#### What is needed
Search term "from": copy each line of the data containing it.

#### Dataset records

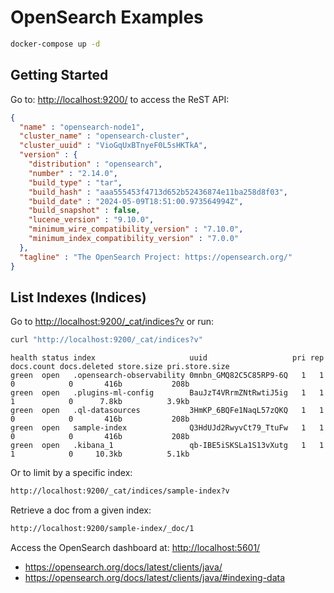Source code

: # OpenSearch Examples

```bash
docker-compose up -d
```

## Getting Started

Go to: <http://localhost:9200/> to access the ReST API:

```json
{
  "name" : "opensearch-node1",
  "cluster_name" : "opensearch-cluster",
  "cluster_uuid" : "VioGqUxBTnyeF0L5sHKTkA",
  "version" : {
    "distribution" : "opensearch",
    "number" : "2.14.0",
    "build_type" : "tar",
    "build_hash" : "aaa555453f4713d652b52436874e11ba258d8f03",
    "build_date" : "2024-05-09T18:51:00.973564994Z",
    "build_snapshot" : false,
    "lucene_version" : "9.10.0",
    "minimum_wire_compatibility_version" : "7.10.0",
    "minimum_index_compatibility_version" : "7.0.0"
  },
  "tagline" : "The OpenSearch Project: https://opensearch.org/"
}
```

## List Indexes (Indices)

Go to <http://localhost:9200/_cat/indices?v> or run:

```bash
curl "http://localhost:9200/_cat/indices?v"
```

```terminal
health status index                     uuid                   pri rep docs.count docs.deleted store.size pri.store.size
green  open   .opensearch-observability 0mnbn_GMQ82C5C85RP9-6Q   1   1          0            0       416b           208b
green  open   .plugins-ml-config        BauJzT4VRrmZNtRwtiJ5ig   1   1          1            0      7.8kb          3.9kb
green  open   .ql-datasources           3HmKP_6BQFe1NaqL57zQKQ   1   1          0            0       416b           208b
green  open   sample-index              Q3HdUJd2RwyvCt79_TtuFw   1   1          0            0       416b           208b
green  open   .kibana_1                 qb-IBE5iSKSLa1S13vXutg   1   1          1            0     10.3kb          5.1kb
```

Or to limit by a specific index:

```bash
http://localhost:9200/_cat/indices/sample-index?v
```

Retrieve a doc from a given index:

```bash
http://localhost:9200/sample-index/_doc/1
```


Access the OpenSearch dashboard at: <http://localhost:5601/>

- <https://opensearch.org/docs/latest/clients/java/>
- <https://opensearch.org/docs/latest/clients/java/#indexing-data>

...

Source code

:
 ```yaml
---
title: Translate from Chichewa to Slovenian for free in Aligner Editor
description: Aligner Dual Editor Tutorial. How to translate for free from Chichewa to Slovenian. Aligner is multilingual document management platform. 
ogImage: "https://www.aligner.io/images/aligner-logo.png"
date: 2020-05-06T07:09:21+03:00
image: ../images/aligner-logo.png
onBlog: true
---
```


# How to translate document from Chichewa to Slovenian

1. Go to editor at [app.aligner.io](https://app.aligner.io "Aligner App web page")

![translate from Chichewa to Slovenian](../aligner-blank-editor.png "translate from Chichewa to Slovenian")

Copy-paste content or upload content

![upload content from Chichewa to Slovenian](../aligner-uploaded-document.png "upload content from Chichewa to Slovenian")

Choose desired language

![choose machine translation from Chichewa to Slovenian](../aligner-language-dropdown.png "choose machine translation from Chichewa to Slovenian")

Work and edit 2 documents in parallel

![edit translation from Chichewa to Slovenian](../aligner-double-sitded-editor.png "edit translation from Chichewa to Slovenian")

#### Response to the exercise
Retrieve a doc from a given index:
title: Translate from Chichewa to Slovenian for free in Aligner Editor
description: Aligner Dual Editor Tutorial. How to translate for free from Chichewa to Slovenian. Aligner is multilingual document management platform. 
# How to translate document from Chichewa to Slovenian
![translate from Chichewa to Slovenian](../aligner-blank-editor.png "translate from Chichewa to Slovenian")
![upload content from Chichewa to Slovenian](../aligner-uploaded-document.png "upload content from Chichewa to Slovenian")
![choose machine translation from Chichewa to Slovenian](../aligner-language-dropdown.png "choose machine translation from Chichewa to Slovenian")
![edit translation from Chichewa to Slovenian](../aligner-double-sitded-editor.png "edit translation from Chichewa to Slovenian")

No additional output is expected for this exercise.